We’ll often talk about opaque cookies – those are cookies where not only is the only person who’s intended to have access to the information embedded in it is the person who created it originally, they’re the only person who can crack it open and get that information. The client that receives an opaque cookie from a server can’t see what it contains, and nor can anyone else who gets a copy of the cookie. (If someone is talking about web cookies they’re not opaque unless they’re explicitly described that way, if they’re talking about any other protocol they probably are opaque. ¯\_(ツ)_/¯ ).

One thing that opaque cookies are very useful for is passing information to and from third parties where you need the third parties to do things with the information, but not be able to read it. For example, when someone clicks on a link in an email you send you’d like to know the address that email was sent to. You could include their email address in the link – https://click.example.com/whatever.html?e=rishi@no10.gov.uk – but you really, really don’t want that personally identifiable information (PII) to be visible in to your third party vendors, your log files, anyone who sees referer1yes, it’s spelled that way, don’t ask me why headers from your web content and so on.

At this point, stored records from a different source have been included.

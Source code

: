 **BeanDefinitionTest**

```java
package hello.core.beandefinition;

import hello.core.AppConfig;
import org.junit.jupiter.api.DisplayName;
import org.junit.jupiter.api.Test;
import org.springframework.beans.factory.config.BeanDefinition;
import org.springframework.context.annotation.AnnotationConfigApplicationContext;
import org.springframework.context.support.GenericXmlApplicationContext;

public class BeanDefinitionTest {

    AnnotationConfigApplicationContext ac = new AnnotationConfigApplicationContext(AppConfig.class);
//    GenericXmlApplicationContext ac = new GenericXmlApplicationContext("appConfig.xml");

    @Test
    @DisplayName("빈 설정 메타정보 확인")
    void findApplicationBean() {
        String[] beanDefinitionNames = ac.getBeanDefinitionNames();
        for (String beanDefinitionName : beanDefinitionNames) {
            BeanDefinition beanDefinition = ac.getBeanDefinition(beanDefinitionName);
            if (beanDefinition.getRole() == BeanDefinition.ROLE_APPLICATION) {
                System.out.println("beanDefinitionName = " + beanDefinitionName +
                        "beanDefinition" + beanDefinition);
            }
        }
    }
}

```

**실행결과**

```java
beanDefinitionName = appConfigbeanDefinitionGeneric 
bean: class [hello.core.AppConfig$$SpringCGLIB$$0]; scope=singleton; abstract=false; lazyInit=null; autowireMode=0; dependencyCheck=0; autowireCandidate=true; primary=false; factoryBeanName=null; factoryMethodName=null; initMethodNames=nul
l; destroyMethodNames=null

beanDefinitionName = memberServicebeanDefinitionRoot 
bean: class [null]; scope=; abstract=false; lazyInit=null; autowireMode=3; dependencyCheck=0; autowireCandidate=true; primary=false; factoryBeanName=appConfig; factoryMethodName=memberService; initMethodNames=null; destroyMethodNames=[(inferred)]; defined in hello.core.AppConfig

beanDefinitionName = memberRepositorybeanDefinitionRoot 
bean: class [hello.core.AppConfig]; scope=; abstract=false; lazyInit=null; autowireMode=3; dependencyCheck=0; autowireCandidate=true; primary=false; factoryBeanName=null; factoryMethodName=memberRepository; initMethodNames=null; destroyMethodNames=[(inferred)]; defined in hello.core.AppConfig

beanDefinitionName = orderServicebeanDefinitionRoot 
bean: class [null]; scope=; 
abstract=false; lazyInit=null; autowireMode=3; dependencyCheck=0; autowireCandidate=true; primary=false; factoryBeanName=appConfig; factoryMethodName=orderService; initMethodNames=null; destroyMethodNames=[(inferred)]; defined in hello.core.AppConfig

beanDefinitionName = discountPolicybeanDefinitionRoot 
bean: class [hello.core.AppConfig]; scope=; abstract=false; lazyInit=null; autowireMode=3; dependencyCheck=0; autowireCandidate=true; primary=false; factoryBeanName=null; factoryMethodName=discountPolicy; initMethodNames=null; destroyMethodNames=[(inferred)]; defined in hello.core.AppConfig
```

So you use https://click.example.com/whatever.html?e=12345 instead. That can go through any third party tracking you need, and when you need to generate reports on who clicked where you can map “12345” back to “rishi@no10.gov.uk”. And only you can – nobody else can decode that directly.

There are two common ways of creating this sort of opaque cookie. One is just to use the database primary key for the row in your database for that recipient. When you want to crack the cookie open you can look up who the recipient is with a database query. The other is to use encryption where you store the recipient data directly in the cookie, but you store it encrypted with a key that only you possess.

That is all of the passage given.